Given data START

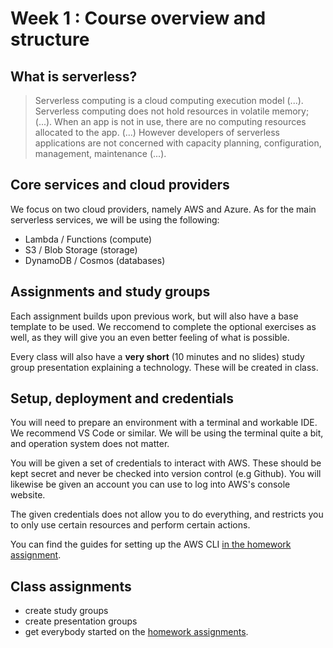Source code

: # Week 1 : Course overview and structure

## What is serverless?

> Serverless computing is a cloud computing execution model (...). Serverless computing does not hold resources in volatile memory; (...). When an app is not in use, there are no computing resources allocated to the app. (...) However developers of serverless applications are not concerned with capacity planning, configuration, management, maintenance (...).

## Core services and cloud providers

We focus on two cloud providers, namely AWS and Azure.
As for the main serverless services, we will be using the following:

- Lambda / Functions (compute)
- S3 / Blob Storage (storage)
- DynamoDB / Cosmos (databases)

## Assignments and study groups

Each assignment builds upon previous work, but will also have a base template to be used. We reccomend to complete the optional exercises as well, as they will give you an even better feeling of what is possible.

Every class will also have a **very short** (10 minutes and no slides) study group presentation explaining a technology. These will be created in class.

## Setup, deployment and credentials

You will need to prepare an environment with a terminal and workable IDE. We recommend VS Code or similar. We will be using the terminal quite a bit, and operation system does not matter.

You will be given a set of credentials to interact with AWS. These should be kept secret and never be checked into version control (e.g Github). You will likewise be given an account you can use to log into AWS's console website.

The given credentials does not allow you to do everything, and restricts you to only use certain resources and perform certain actions.

You can find the guides for setting up the AWS CLI [in the homework assignment](https://github.com/HackYourFuture-CPH/hyf-serverless-course/blob/main/week1/homework.md]).

## Class assignments

- create study groups
- create presentation groups
- get everybody started on the [homework assignments](https://github.com/HackYourFuture-CPH/hyf-serverless-course/blob/main/week1/homework.md).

Given data END

▶ _Work task_
From the entries above, extract every line where the word "services" appears.

▶ _Answer space_
## Core services and cloud providers
As for the main serverless services, we will be using the following:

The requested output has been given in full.